Exercise directions
All of the entries, apart from their pictures, are to be copied verbatim.

[Collected data]
[Start of Attachment]
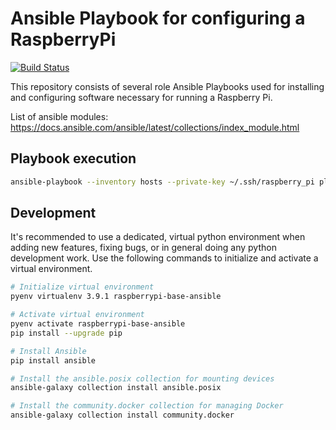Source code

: # Ansible Playbook for configuring a RaspberryPi

[![Build Status](https://cloud.drone.io/api/badges/MattKempfert/raspberrypi-base-ansible/status.svg)](https://cloud.drone.io/MattKempfert/raspberrypi-base-ansible)

This repository consists of several role Ansible Playbooks used for installing and configuring software necessary for running a Raspberry Pi.

List of ansible modules: https://docs.ansible.com/ansible/latest/collections/index_module.html

## Playbook execution

```sh
ansible-playbook --inventory hosts --private-key ~/.ssh/raspberry_pi playbook.yml
```

## Development

It's recommended to use a dedicated, virtual python environment when adding new features, fixing bugs, or in general doing any python development work. Use the following commands to initialize and activate a virtual environment.

```zsh
# Initialize virtual environment
pyenv virtualenv 3.9.1 raspberrypi-base-ansible

# Activate virtual environment
pyenv activate raspberrypi-base-ansible
pip install --upgrade pip

# Install Ansible
pip install ansible

# Install the ansible.posix collection for mounting devices
ansible-galaxy collection install ansible.posix

# Install the community.docker collection for managing Docker
ansible-galaxy collection install community.docker
```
[End of Attachment]
Response to the exercise
Source code

: # Ansible Playbook for configuring a RaspberryPi

[![Build Status](https://cloud.drone.io/api/badges/MattKempfert/raspberrypi-base-ansible/status.svg)](https://cloud.drone.io/MattKempfert/raspberrypi-base-ansible)

This repository consists of several role Ansible Playbooks used for installing and configuring software necessary for running a Raspberry Pi.

List of ansible modules: https://docs.ansible.com/ansible/latest/collections/index_module.html

## Playbook execution

```sh
ansible-playbook --inventory hosts --private-key ~/.ssh/raspberry_pi playbook.yml
```

## Development

It's recommended to use a dedicated, virtual python environment when adding new features, fixing bugs, or in general doing any python development work. Use the following commands to initialize and activate a virtual environment.

```zsh
# Initialize virtual environment
pyenv virtualenv 3.9.1 raspberrypi-base-ansible

# Activate virtual environment
pyenv activate raspberrypi-base-ansible
pip install --upgrade pip

# Install Ansible
pip install ansible

# Install the ansible.posix collection for mounting devices
ansible-galaxy collection install ansible.posix

# Install the community.docker collection for managing Docker
ansible-galaxy collection install community.docker
```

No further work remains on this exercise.